9th Battalion, Royal Inniskilling Fusiliers (British Army)
Date Of Birth:
08/05/1916 (Killed in Action)
John McMullan was the son of James and Eliza McMullan. He was born in Ruskey, Coagh on 16th March 1889. He was one of eight children. They lived in Ruskey. His father was a farm labourer. John became an agricultural labourer. Private John McMullan was serving with the 9th Battalion of the Royal Inniskilling Fusiliers when he was killed in action on Monday 8th May 1916. He was killed in a heavy bombardment by the Germans after the Inniskillings had carried out a successful night raid on the German lines on 7th/8th May 1916.
John McMullan was the second youngest son of James and Eliza McMullan. James McMullan married Eliza Paul on 17th June 1874 in the district of Cookstown.
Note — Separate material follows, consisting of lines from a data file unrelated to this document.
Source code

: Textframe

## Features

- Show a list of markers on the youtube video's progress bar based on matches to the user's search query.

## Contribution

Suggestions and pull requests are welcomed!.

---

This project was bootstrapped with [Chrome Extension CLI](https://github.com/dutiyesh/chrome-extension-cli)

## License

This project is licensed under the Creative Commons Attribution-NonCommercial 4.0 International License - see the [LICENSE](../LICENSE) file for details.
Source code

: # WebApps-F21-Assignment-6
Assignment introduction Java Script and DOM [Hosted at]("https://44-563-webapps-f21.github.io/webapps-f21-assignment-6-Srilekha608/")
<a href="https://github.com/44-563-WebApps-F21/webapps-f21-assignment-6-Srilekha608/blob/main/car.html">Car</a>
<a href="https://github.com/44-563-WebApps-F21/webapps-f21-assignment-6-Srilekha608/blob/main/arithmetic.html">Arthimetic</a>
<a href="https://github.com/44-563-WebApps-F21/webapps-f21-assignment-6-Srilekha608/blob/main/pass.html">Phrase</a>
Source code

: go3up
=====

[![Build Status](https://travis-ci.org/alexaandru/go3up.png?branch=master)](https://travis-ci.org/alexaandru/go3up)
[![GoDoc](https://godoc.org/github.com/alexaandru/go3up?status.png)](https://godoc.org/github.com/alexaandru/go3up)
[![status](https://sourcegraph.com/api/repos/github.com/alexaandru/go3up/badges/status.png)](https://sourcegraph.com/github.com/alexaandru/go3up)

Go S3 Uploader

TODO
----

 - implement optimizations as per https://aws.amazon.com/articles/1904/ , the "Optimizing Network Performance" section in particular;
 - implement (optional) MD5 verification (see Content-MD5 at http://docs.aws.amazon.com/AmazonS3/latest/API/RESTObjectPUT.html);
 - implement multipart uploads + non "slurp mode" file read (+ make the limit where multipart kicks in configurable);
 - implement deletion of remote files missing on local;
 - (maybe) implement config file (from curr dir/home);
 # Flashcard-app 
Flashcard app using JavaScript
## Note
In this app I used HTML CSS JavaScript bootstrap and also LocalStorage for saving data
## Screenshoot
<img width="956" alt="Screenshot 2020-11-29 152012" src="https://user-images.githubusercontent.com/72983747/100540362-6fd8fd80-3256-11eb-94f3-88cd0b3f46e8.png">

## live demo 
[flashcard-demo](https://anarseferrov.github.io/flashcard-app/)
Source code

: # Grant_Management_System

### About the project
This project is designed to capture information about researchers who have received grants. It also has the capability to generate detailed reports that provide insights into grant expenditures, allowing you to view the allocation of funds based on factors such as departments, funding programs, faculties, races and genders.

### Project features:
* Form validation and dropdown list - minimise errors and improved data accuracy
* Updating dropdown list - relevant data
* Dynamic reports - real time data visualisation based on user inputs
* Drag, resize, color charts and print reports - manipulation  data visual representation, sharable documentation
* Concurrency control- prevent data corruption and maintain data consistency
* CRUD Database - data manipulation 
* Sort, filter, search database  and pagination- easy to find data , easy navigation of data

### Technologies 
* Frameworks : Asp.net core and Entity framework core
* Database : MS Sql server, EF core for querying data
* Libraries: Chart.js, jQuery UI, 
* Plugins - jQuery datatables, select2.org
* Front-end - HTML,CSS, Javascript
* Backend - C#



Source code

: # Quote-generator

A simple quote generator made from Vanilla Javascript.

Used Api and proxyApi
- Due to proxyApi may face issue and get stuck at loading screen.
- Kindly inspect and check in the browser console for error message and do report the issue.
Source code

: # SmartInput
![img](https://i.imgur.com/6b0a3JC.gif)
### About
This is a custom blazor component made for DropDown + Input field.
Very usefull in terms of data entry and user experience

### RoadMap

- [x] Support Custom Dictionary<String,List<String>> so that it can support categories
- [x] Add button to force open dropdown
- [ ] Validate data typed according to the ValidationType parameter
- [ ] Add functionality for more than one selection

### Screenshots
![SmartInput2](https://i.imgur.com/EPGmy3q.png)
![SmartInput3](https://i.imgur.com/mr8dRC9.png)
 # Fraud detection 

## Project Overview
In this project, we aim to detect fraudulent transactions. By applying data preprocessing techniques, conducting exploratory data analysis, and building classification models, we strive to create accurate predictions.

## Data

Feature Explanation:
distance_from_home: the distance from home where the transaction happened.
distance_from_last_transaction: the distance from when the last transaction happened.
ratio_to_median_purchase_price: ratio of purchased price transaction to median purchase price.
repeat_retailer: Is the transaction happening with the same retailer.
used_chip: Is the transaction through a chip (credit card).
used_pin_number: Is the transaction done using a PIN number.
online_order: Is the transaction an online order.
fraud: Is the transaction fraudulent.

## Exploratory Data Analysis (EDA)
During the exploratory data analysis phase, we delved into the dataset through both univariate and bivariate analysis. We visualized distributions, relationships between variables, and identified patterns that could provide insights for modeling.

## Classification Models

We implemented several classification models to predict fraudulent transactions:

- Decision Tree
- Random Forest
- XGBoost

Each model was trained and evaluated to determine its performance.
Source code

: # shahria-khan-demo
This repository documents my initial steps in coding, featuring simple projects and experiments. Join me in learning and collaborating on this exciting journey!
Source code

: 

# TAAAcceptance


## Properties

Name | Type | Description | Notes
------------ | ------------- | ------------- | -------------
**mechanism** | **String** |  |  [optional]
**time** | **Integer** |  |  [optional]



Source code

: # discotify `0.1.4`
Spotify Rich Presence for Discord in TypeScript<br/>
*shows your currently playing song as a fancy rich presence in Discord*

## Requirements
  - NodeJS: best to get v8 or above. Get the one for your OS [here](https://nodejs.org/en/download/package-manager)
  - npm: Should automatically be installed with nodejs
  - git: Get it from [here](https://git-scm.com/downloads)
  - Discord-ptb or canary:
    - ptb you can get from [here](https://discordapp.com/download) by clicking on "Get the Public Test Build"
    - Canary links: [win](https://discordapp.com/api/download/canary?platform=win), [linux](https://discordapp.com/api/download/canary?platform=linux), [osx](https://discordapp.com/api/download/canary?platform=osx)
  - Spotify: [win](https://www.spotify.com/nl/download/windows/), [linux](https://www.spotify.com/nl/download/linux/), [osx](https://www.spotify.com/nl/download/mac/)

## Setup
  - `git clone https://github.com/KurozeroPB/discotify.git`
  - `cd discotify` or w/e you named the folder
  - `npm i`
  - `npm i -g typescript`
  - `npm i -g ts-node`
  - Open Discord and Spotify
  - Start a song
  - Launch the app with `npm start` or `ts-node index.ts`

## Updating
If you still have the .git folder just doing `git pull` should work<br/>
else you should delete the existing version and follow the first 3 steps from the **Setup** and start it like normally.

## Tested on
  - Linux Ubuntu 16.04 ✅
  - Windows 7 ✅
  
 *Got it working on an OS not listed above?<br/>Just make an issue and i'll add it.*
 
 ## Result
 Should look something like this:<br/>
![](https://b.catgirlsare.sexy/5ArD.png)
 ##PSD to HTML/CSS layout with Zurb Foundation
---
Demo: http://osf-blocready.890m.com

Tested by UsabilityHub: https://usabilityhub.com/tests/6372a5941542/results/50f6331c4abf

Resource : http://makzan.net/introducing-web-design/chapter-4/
John McMullan was born on Ruskey, Coagh on 16th March 1889. He was one of eight children, six surviving.
Known family: James McMullan, Eliza McMullan, Matilda McMullan (born 25th October 1879), Mary McMullan (born 21st April 1882), Mary McMullan (born 17th November 1884), Alexander McMullan (born 12th January 1887), John McMullan (born 16th March 1889), James McMullan (born 14th November 1891), Martha McMullan (born 2nd January 1895).
The 1901 census lists John as age 8, living with the family at house 3 in Rooskey Lower, Springhill, County Londonderry. His father was a farm labourer.
John was educated at Tamlaght National School, Coagh.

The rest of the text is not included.